The film is meticulously constructed and utterly deadpan in tone. Only Peter Greenaway ("A Zed and Two Noughts," "Drowning by Numbers," "The Cook, the Thief, His Wife, and Her Lover") comes to mind as a director who creates such precisely crafted and emotionally cool works. Both filmmakers construct their frames with exquisite care. Lighting, movement, furniture, placement of the actors, what's just out of frame — all these things work together to often create a sense of unease in the viewer. We can't quite put our finger on why we feel uncomfortable but we do, and that's exactly the effect they want to achieve.
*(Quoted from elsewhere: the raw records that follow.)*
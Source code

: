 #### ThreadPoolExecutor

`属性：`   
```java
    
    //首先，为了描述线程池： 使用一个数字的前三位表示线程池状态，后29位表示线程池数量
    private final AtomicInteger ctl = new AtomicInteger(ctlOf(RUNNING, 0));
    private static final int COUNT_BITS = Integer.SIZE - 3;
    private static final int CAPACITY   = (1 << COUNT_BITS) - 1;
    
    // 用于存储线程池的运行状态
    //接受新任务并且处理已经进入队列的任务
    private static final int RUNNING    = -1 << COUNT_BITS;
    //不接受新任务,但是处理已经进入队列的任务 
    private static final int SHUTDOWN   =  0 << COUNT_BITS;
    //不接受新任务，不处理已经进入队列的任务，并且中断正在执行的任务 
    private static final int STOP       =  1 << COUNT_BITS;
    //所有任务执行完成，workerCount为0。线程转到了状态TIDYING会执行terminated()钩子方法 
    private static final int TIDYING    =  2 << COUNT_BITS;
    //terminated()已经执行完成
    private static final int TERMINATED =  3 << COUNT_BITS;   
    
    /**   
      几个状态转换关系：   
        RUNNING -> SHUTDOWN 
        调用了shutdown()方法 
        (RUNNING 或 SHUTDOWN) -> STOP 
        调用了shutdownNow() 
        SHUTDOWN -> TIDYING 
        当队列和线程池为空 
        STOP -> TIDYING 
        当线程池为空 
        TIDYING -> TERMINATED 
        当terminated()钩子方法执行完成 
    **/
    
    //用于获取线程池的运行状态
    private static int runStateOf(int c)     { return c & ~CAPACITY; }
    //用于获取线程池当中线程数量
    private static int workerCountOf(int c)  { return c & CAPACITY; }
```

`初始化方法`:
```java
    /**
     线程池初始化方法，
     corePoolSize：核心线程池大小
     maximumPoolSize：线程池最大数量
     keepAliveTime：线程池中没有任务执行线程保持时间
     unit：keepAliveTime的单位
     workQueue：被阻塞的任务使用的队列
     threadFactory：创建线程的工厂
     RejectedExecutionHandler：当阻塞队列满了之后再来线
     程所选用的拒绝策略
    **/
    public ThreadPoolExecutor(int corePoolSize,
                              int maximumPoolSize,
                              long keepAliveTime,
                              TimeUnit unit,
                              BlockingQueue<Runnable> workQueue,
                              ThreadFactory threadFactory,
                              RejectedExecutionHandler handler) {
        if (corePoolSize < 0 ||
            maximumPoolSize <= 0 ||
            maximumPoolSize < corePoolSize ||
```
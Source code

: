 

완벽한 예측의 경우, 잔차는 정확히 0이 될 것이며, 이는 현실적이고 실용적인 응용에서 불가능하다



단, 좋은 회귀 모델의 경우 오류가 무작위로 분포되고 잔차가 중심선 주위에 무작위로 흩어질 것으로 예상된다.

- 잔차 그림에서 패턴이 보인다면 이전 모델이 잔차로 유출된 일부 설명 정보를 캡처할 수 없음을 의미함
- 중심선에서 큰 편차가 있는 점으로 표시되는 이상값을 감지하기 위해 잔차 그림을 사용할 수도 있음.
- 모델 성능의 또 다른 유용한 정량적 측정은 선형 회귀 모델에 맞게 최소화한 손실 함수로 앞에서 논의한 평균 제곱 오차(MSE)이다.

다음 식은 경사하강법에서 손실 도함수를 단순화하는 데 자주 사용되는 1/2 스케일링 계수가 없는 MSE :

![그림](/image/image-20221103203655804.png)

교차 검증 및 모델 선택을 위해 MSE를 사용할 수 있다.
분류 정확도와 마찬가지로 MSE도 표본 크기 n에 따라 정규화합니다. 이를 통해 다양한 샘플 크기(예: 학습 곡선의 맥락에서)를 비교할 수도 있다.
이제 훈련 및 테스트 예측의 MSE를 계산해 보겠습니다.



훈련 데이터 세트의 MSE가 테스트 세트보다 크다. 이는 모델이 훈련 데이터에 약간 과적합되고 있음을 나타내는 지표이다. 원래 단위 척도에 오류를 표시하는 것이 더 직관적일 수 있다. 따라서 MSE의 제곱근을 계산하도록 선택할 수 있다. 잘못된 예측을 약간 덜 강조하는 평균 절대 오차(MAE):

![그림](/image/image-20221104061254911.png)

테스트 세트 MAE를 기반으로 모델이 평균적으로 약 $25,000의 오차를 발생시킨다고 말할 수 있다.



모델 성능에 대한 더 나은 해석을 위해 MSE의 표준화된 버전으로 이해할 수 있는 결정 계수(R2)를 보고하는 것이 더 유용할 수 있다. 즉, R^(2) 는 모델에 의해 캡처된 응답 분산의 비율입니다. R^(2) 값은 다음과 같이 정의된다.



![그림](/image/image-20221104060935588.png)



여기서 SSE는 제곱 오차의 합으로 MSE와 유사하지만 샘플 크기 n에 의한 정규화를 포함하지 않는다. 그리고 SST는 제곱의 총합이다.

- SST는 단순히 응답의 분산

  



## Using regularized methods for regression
In the case of "The Lobster," the style also conspires to deliver a scathingly black comedy about society and modern relationships. The emphasis on the need for people to live as couples and if things get rocky, have a child assigned to them to make things better, are merely exaggerations of attitudes that already exist. But it doesn't stop there. This is a film about extremes. So at one extreme is the hotel that demands pairing up and at the other extreme is a rebel society of loners that forbids coupling and exacts severe penalties for just kissing. David and a woman he meets that we only know as a short sighted woman (Rachel Weisz) try to carve out a middle ground between the two, but even they fall victim to ridiculous notions of what love is and what it means to be a perfect partner.
But "The Lobster" can't sustain its audacity for a two-hour run time. What felt so fresh in the beginning starts to grow tiresome in its repetition. Although Lanthimos does know the precise moment and way to finally end his tale.
"The Lobster" (rated R for sexual content including dialogue, and some violence) is a stylistically and thematically ambitious film that creates a perversely off-kilter world. There is much about this film that I love, and yet I can't embrace it fully. But I adore how Lanthimos creates a kind of ominous oppressiveness combined with a goofy absurdism. I'd rather be challenged and frustrated by Lanthimos than be spoon fed one of Hollywood's tame, formulaic products.